L'Instant poésie de Séphora Pondi : "Moi, Tituba sorcière… noire de Salem" de Maryse Condé
Le rapport qu’entretient Séphora Pondi avec le vivant et la sensualité, elle le retrouve dans l’œuvre d’une illustre écrivaine Maryse Condé. Son roman "Moi, Tituba sorcière … noire de Salem" l’inspire et la questionne sur le rapport à la joie des peuples opprimés..
L’article présente un épisode de la série L’Instant poésie de Séphora Pondi, diffusée sur France Culture. Cette série met en lumière des œuvres littéraires francophones, souvent méconnues du grand public, en explorant leur capacité à transformer la douleur en beauté artistique. Le podcast du 2 septembre 2026 est consacré au roman Moi, Tituba sorcière… noire de Salem de Maryse Condé, publié en 1986 aux éditions Gallimard. L’épisode dure 6 minutes et propose une lecture immersive de l’œuvre, accompagnée d’une illustration graphique signée Annick Kamgang. Le podcast est disponible en écoute avec un casque pour une expérience sonore optimale.
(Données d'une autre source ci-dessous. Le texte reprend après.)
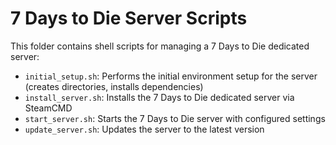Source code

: # 7 Days to Die Server Scripts

This folder contains shell scripts for managing a 7 Days to Die dedicated server:

- `initial_setup.sh`: Performs the initial environment setup for the server (creates directories, installs dependencies)
- `install_server.sh`: Installs the 7 Days to Die dedicated server via SteamCMD
- `start_server.sh`: Starts the 7 Days to Die server with configured settings
- `update_server.sh`: Updates the server to the latest version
Tituba est une figure historique réelle, une esclave d’origine barbadienne aux pouvoirs mystiques, jugée lors du célèbre procès des Sorcières de Salem en 1692 aux États-Unis. Ce procès, qui a abouti à l’exécution de 20 personnes pour sorcellerie, est un épisode sombre de l’histoire américaine. Dans son roman, Maryse Condé réinvente la vie de Tituba, lui donnant une voix et une profondeur psychologique absentes des archives historiques. L’autrice utilise cette figure pour explorer des thèmes comme l’oppression, la résistance et la sensualité, en s’appuyant sur une narration riche en détails sensoriels et visuels.
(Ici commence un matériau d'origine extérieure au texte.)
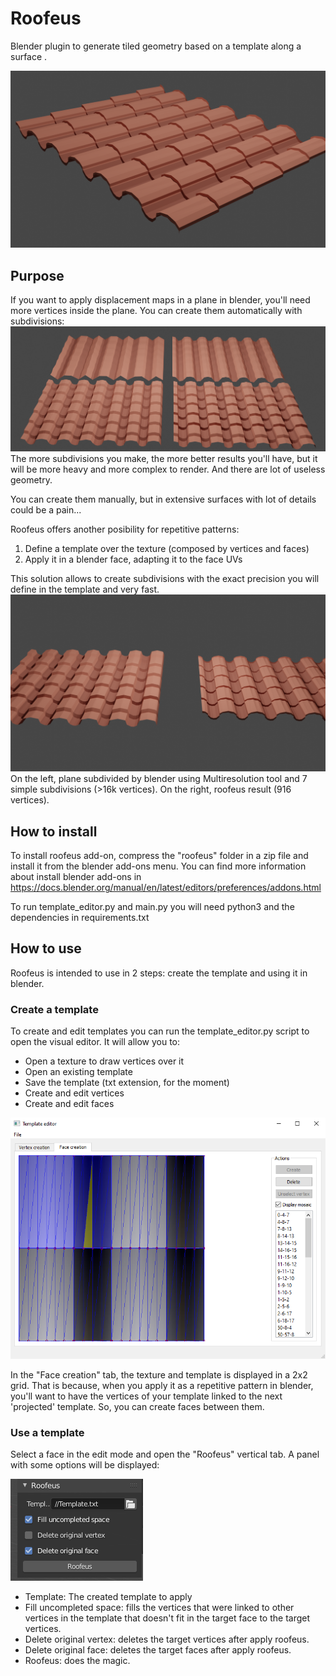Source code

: # Roofeus
Blender plugin to generate tiled geometry based on a template along a surface .

![Roofeus result](images/Result.png?raw=true "Roofeus result")

## Purpose
If you want to apply displacement maps in a plane in blender, you'll need more vertices inside the plane.
You can create them automatically with subdivisions:
![Subdivision comparison](images/SubdivisionComparison.png?raw=true "Subdivision comparison")
The more subdivisions you make, the more better results you'll have, but it will be more heavy and more complex to render.
And there are lot of useless geometry.

You can create them manually, but in extensive surfaces with lot of details could be a pain...

Roofeus offers another posibility for repetitive patterns:
1) Define a template over the texture (composed by vertices and faces)
2) Apply it in a blender face, adapting it to the face UVs

This solution allows to create subdivisions with the exact precision you will define in the template and very fast.
![Roofeus result comparison](images/ResultComparison.png?raw=true "Roofeus result comparison")
On the left, plane subdivided by blender using Multiresolution tool and 7 simple subdivisions (>16k vertices). 
On the right, roofeus result (916 vertices).

## How to install
To install roofeus add-on, compress the "roofeus" folder in a zip file and install it from the blender add-ons menu.
You can find more information about install blender add-ons in https://docs.blender.org/manual/en/latest/editors/preferences/addons.html

To run template_editor.py and main.py you will need python3 and the dependencies in requirements.txt

## How to use
Roofeus is intended to use in 2 steps: create the template and using it in blender.

### Create a template
To create and edit templates you can run the template_editor.py script to open the visual editor. It will allow you to:
- Open a texture to draw vertices over it
- Open an existing template
- Save the template (txt extension, for the moment)
- Create and edit vertices
- Create and edit faces

![Template editor](images/TemplateEditor.png?raw=true "Template editor")
  
In the "Face creation" tab, the texture and template is displayed in a 2x2 grid. That is because, when you apply it as a repetitive pattern in blender,
you'll want to have the vertices of your template linked to the next 'projected' template. So, you can create faces between them.

  
### Use a template
Select a face in the edit mode and open the "Roofeus" vertical tab. A panel with some options will be displayed:

![Blender panel](images/BlenderPanel.png?raw=true "Blender panel")
- Template: The created template to apply
- Fill uncompleted space: fills the vertices that were linked to other vertices in the template that doesn't fit in the
target face to the target vertices.
- Delete original vertex: deletes the target vertices after apply roofeus.
- Delete original face: deletes the target faces after apply roofeus.
- Roofeus: does the magic.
Maryse Condé (1934-2024) était une écrivaine guadeloupéenne, figure majeure de la littérature francophone. Après des études à Paris dans les années 1950, elle s’engage dans des mouvements anti-colonialistes avant de s’installer en Afrique de l’Ouest comme enseignante. Elle publie son premier roman, Hérémakhonon, en 1976, puis connaît un succès international avec Ségou en 1984. Son œuvre, composée de plus de vingt romans, est marquée par une réflexion sur la créolité et une écriture personnelle qu’elle qualifie de « en Maryse Condé ». Elle a enseigné dans des universités américaines dans les années 1990 et est décédée en 2024. Moi, Tituba sorcière… noire de Salem est l’un de ses romans les plus célèbres.
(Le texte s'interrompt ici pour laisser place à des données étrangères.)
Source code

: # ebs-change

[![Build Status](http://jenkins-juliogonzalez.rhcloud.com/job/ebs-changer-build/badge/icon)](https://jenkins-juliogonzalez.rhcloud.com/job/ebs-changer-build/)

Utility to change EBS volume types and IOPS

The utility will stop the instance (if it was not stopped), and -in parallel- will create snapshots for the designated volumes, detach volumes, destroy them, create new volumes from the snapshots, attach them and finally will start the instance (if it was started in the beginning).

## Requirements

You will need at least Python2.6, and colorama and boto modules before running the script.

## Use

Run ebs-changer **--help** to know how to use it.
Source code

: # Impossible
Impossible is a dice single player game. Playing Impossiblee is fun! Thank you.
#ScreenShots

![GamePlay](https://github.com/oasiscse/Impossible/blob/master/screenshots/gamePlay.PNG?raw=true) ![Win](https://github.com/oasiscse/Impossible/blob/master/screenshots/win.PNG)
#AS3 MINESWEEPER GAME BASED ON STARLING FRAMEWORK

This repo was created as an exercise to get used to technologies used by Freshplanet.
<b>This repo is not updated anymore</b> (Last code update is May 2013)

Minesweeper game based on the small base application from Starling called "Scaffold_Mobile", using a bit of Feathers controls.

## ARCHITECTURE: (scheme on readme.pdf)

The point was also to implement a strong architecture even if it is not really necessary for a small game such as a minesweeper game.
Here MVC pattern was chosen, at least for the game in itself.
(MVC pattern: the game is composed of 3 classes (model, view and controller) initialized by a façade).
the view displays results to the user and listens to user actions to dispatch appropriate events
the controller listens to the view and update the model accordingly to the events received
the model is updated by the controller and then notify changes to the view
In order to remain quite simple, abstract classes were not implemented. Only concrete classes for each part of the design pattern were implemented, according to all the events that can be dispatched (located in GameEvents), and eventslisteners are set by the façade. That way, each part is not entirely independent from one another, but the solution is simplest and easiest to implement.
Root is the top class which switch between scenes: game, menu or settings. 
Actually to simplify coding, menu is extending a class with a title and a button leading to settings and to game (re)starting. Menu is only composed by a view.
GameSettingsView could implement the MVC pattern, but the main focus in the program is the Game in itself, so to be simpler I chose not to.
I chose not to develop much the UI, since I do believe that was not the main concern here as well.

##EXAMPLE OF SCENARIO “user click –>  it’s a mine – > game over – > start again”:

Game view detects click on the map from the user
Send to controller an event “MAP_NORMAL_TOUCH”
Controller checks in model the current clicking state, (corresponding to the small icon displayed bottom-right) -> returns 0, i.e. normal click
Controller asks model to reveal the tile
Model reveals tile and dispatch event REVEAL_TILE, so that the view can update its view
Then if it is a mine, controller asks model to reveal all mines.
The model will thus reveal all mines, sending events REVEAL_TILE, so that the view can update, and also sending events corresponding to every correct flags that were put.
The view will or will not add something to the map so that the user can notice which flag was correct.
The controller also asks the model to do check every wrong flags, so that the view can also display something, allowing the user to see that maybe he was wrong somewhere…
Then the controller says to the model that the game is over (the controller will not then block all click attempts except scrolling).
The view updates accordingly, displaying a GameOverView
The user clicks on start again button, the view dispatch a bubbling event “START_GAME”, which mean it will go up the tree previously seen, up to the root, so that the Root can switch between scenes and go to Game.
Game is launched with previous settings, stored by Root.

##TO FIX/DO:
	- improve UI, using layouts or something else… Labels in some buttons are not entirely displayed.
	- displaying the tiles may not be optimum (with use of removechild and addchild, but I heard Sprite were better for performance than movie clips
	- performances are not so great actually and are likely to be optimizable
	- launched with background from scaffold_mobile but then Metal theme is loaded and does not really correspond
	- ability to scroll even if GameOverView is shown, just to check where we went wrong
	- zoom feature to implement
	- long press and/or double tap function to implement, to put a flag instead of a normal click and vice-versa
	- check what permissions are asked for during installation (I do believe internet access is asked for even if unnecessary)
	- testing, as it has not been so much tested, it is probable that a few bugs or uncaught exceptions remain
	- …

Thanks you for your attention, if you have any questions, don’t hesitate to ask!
Séphora Pondi, comédienne et écrivaine à la Comédie-Française, explique dans le podcast comment le roman de Maryse Condé lui a permis de découvrir une sensualité liée à la joie des peuples opprimés. Le texte de Condé, par son style sensoriel et immersif, dépeint un monde où la nature et les émotions humaines se mêlent étroitement. Pondi souligne que cette œuvre offre une vision libératrice de l’histoire, en redonnant une dignité et une agency à Tituba, souvent réduite à un personnage marginal dans les récits historiques. La sensualité évoquée n’est pas seulement physique, mais aussi une célébration de la vie face à l’oppression.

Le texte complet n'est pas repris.